Each line in the entries below that holds the string "family" is to be listed.

INPUT FOR THIS TASK Block Start

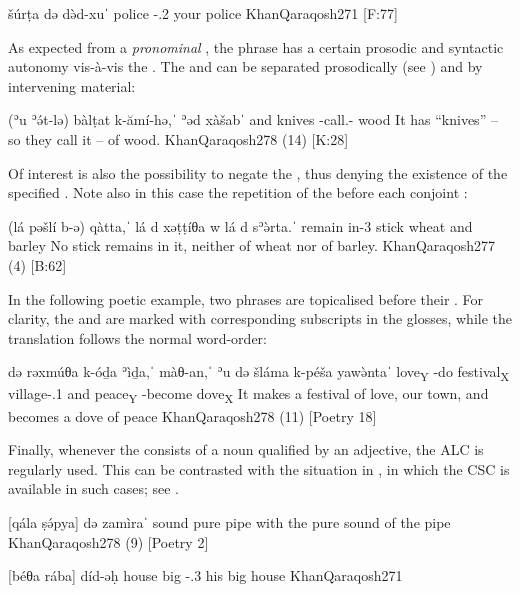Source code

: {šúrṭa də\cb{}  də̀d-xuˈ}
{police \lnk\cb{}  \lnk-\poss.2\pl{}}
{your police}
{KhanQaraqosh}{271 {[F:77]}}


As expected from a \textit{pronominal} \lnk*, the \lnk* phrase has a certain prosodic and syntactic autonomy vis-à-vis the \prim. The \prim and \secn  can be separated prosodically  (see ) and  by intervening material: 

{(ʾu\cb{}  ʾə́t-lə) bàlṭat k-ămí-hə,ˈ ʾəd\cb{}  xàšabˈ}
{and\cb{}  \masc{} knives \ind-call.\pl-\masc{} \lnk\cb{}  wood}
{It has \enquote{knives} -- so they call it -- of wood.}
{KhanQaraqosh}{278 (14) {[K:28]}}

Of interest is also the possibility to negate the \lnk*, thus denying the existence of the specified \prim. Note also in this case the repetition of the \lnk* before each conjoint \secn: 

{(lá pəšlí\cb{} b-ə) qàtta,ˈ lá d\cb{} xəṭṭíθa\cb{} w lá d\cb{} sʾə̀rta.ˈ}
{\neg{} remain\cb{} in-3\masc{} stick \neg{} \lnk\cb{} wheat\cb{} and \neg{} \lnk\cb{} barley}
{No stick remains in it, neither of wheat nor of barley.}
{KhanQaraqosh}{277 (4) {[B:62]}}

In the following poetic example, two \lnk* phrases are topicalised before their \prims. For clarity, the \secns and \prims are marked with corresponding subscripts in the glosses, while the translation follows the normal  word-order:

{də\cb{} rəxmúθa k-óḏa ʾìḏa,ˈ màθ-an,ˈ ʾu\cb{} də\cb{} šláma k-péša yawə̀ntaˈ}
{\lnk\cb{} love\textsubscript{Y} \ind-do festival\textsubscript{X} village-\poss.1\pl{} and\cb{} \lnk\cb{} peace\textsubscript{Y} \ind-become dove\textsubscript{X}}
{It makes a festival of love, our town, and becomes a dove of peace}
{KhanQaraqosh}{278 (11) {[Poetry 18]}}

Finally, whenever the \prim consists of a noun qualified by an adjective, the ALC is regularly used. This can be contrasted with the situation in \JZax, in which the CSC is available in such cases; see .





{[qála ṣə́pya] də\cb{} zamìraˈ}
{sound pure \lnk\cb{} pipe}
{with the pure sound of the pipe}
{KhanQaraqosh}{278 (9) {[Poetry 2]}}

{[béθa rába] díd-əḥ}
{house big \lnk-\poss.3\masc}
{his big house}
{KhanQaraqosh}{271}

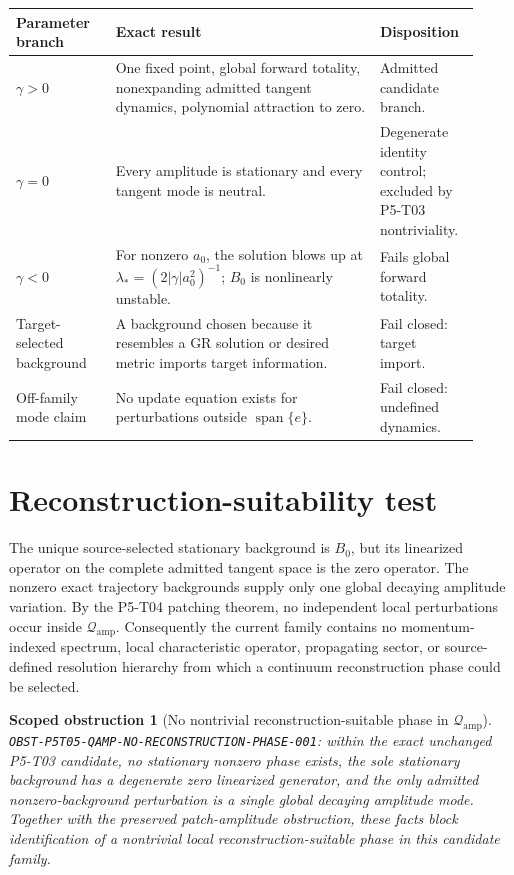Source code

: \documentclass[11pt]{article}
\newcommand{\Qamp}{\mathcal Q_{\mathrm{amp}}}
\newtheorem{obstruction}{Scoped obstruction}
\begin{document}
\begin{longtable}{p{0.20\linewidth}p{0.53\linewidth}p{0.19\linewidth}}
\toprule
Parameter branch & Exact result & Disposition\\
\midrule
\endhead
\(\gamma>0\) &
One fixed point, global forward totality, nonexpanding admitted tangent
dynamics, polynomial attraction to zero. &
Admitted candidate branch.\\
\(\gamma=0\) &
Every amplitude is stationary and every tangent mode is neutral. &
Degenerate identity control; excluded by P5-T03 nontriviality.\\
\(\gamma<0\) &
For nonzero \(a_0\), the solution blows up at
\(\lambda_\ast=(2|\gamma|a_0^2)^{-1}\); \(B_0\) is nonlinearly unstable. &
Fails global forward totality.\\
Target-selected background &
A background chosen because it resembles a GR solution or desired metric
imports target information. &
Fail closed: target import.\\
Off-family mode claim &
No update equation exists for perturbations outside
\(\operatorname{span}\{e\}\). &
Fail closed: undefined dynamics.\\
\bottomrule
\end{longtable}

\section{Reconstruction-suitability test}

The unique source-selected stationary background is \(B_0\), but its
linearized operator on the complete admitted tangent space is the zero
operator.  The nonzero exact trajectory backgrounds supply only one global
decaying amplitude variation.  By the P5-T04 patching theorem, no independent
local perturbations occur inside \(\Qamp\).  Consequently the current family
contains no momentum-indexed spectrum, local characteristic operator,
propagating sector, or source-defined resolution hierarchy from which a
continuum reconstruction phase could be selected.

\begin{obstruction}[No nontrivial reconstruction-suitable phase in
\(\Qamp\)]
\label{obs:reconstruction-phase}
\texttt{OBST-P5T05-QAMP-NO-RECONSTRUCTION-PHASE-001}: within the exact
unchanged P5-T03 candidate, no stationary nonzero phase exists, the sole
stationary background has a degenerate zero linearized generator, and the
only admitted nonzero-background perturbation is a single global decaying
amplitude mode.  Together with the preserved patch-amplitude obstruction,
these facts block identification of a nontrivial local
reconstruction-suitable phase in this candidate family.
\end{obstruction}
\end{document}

INPUT FOR THIS TASK Block End

> SOLUTION TO THE PROBLEM
Off-family mode claim &
local perturbations occur inside \(\Qamp\).  Consequently the current family
reconstruction-suitable phase in this candidate family.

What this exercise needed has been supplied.